The fate of today’s Cuba will depend on all its citizens. Because, in effect, most of the population is not fragmented in the so-called diaspora – it lives in Cuba.
Of course, to adhere to the idea that the U.S. tricks can be neutralized only with immobility or silence is the equivalent of a knee-jerk reaction. Isn’t the lack of discourse and information in Cuba today related to the domestic plane? No doubt; the enemies of socialism gather mostly in Union territory.
Some also live on the island. I dismiss the so-called “dissidents,” who make a rascally living behind the policies sponsored from abroad. What I mean is that, sometimes unconsciously, the boxed-in mentality of some revolutionaries tries to slam the brakes on dialectic change, in the belief that everything done since 1959 is perfect.
The rectification or readjustment of Cuba’s socioeconomic organization, within the scheme of a united society, scares some, because it constitutes a correction of the distance vis-à-vis the discredited dogma. And it horrifies others, because it implies a hierarchical deverticalization of society to allow democratic horizontality, and that might eliminate authoritarian methods and privileges copied from extinct doctrines.

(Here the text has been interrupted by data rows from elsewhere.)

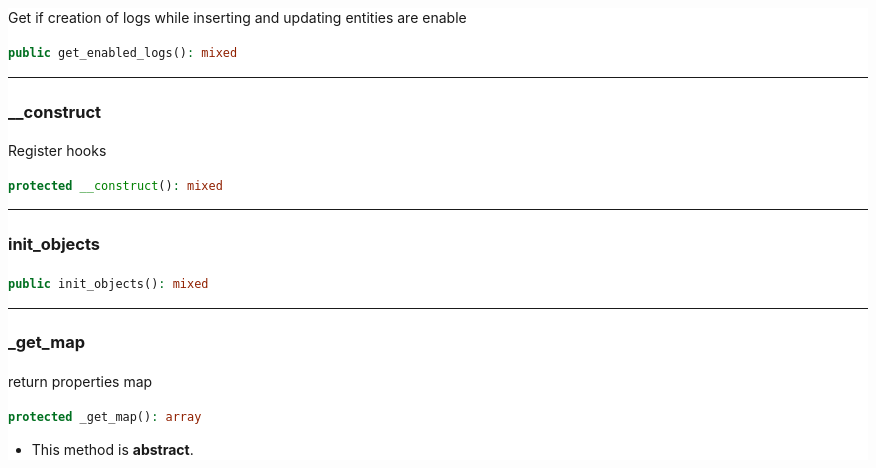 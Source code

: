 Get if creation of logs while inserting and updating entities are enable

```php
public get_enabled_logs(): mixed
```











***

### __construct

Register hooks

```php
protected __construct(): mixed
```











***

### init_objects



```php
public init_objects(): mixed
```











***

### _get_map

return properties map

```php
protected _get_map(): array
```




* This method is **abstract**.

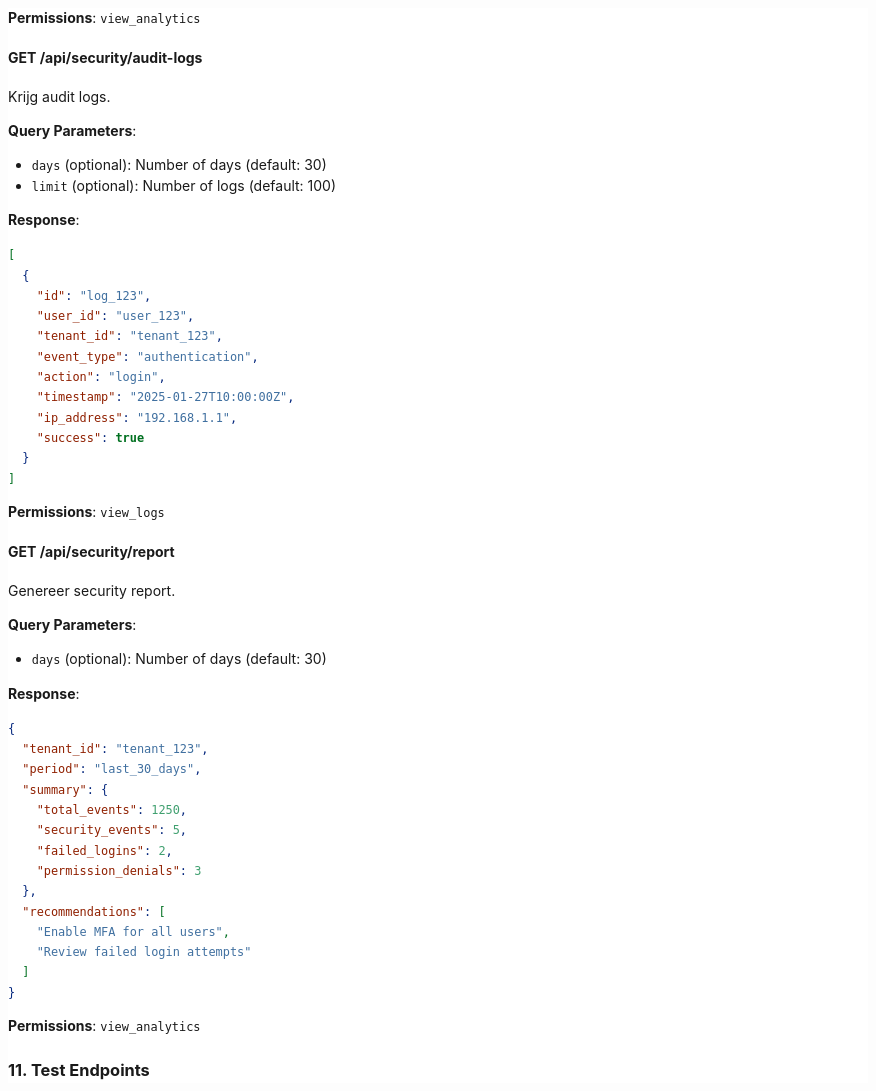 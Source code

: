 **Permissions**: `view_analytics`

#### **GET /api/security/audit-logs**
Krijg audit logs.

**Query Parameters**:
- `days` (optional): Number of days (default: 30)
- `limit` (optional): Number of logs (default: 100)

**Response**:
```json
[
  {
    "id": "log_123",
    "user_id": "user_123",
    "tenant_id": "tenant_123",
    "event_type": "authentication",
    "action": "login",
    "timestamp": "2025-01-27T10:00:00Z",
    "ip_address": "192.168.1.1",
    "success": true
  }
]
```

**Permissions**: `view_logs`

#### **GET /api/security/report**
Genereer security report.

**Query Parameters**:
- `days` (optional): Number of days (default: 30)

**Response**:
```json
{
  "tenant_id": "tenant_123",
  "period": "last_30_days",
  "summary": {
    "total_events": 1250,
    "security_events": 5,
    "failed_logins": 2,
    "permission_denials": 3
  },
  "recommendations": [
    "Enable MFA for all users",
    "Review failed login attempts"
  ]
}
```

**Permissions**: `view_analytics`

### **11. Test Endpoints**
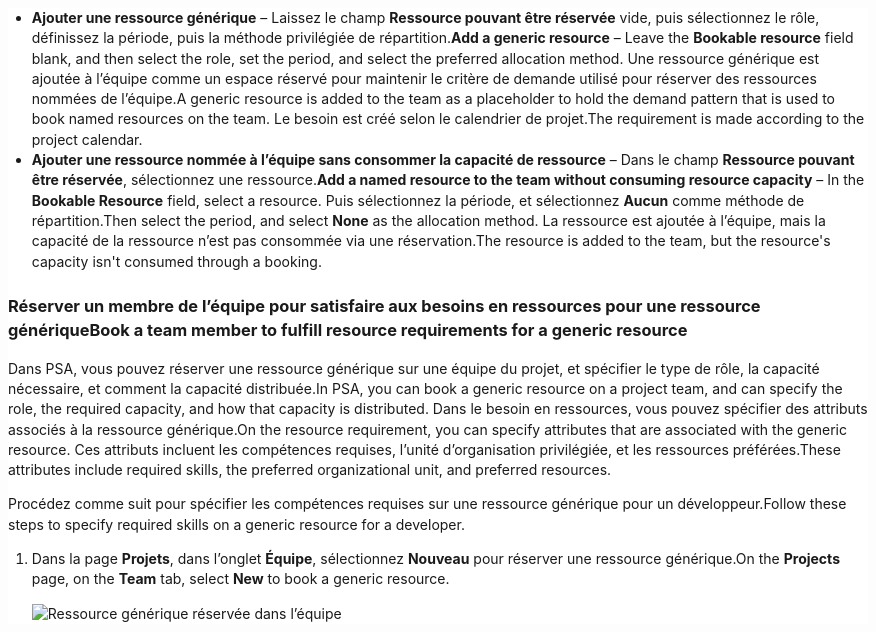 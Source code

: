 - <span data-ttu-id="6a7ec-124">**Ajouter une ressource générique** – Laissez le champ **Ressource pouvant être réservée** vide, puis sélectionnez le rôle, définissez la période, puis la méthode privilégiée de répartition.</span><span class="sxs-lookup"><span data-stu-id="6a7ec-124">**Add a generic resource** – Leave the **Bookable resource** field blank, and then select the role, set the period, and select the preferred allocation method.</span></span> <span data-ttu-id="6a7ec-125">Une ressource générique est ajoutée à l’équipe comme un espace réservé pour maintenir le critère de demande utilisé pour réserver des ressources nommées de l’équipe.</span><span class="sxs-lookup"><span data-stu-id="6a7ec-125">A generic resource is added to the team as a placeholder to hold the demand pattern that is used to book named resources on the team.</span></span> <span data-ttu-id="6a7ec-126">Le besoin est créé selon le calendrier de projet.</span><span class="sxs-lookup"><span data-stu-id="6a7ec-126">The requirement is made according to the project calendar.</span></span>
- <span data-ttu-id="6a7ec-127">**Ajouter une ressource nommée à l’équipe sans consommer la capacité de ressource** – Dans le champ **Ressource pouvant être réservée**, sélectionnez une ressource.</span><span class="sxs-lookup"><span data-stu-id="6a7ec-127">**Add a named resource to the team without consuming resource capacity** – In the **Bookable Resource** field, select a resource.</span></span> <span data-ttu-id="6a7ec-128">Puis sélectionnez la période, et sélectionnez **Aucun** comme méthode de répartition.</span><span class="sxs-lookup"><span data-stu-id="6a7ec-128">Then select the period, and select **None** as the allocation method.</span></span> <span data-ttu-id="6a7ec-129">La ressource est ajoutée à l’équipe, mais la capacité de la ressource n’est pas consommée via une réservation.</span><span class="sxs-lookup"><span data-stu-id="6a7ec-129">The resource is added to the team, but the resource's capacity isn't consumed through a booking.</span></span>

### <a name="book-a-team-member-to-fulfill-resource-requirements-for-a-generic-resource"></a><span data-ttu-id="6a7ec-130">Réserver un membre de l’équipe pour satisfaire aux besoins en ressources pour une ressource générique</span><span class="sxs-lookup"><span data-stu-id="6a7ec-130">Book a team member to fulfill resource requirements for a generic resource</span></span>

<span data-ttu-id="6a7ec-131">Dans PSA, vous pouvez réserver une ressource générique sur une équipe du projet, et spécifier le type de rôle, la capacité nécessaire, et comment la capacité distribuée.</span><span class="sxs-lookup"><span data-stu-id="6a7ec-131">In PSA, you can book a generic resource on a project team, and can specify the role, the required capacity, and how that capacity is distributed.</span></span> <span data-ttu-id="6a7ec-132">Dans le besoin en ressources, vous pouvez spécifier des attributs associés à la ressource générique.</span><span class="sxs-lookup"><span data-stu-id="6a7ec-132">On the resource requirement, you can specify attributes that are associated with the generic resource.</span></span> <span data-ttu-id="6a7ec-133">Ces attributs incluent les compétences requises, l’unité d’organisation privilégiée, et les ressources préférées.</span><span class="sxs-lookup"><span data-stu-id="6a7ec-133">These attributes include required skills, the preferred organizational unit, and preferred resources.</span></span>

<span data-ttu-id="6a7ec-134">Procédez comme suit pour spécifier les compétences requises sur une ressource générique pour un développeur.</span><span class="sxs-lookup"><span data-stu-id="6a7ec-134">Follow these steps to specify required skills on a generic resource for a developer.</span></span>

1. <span data-ttu-id="6a7ec-135">Dans la page **Projets**, dans l’onglet **Équipe**, sélectionnez **Nouveau** pour réserver une ressource générique.</span><span class="sxs-lookup"><span data-stu-id="6a7ec-135">On the **Projects** page, on the **Team** tab, select **New** to book a generic resource.</span></span>

    ![Ressource générique réservée dans l’équipe](media/Resource-Management-image9.png)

That circumstance, so delicate for those who try to sew a “torn shirt” that could rip elsewhere, explains, in my opinion, the correctness of the slow pace exemplified by the postponement of the Sixth Communist Party Congress, without whose approval little could be remade in the structural aspect, and the still undetermined date of the Party Conference, the stage previous to the Congress.
However, even within the lack of definition, I believe I see that in Cuba there is a considerable tendency among popular, intellectual and political sectors to advocate the urgency of a socialist restructuring that would not imply concessions to the United States or disloyalty to the basic principles of the revolution.
One line of thought is evident: if the ability to think ever disappeared from Cuba, there would still be suspicions about the clean intention of U.S. interests regarding Cuba. The average Cuban intuits that, once the island returns to the Yankee back yard, it will be assigned the role of another Las Vegas or another Miami, a center for prostitution, gambling and drug trafficking.
That was the role of Cuba before 1959, the role that the chemists in the ideological kitchens in Miami and Madrid offer as prosperous and free. Prosperous and free in the memories of those who were prosperous and free examples of a small middle class with cars, expensive apartments and vacations in Florida, at the expense of the generalized poverty of unemployed workers; farmers expelled from their lands or murdered by land rustlers and rural policemen; families evicted from their homes because they couldn’t pay the rent; illiterate children, teenagers and adults; towns without electricity, without doctors or teachers; maps without highways.
Having said all this about time: Is Cuba late in its reclaimed and planned socialist renewal? I have suggested explanations so my readers may reach their own conclusions.
In particular, I share the common criterion: time, our ally, could become our main enemy, both if we hasten and if we postpone the solution by waiting for a more benign climate. In politics, arriving early is bad; arriving late is even worse. Although, as another poet accurately wrote, perhaps when we think that we have all the answers, all the questions will change.
Luis Sexto, a Cuban journalist who won the 2009 José Martí Award, is a regular contributor to Progreso Semanal/Weekly.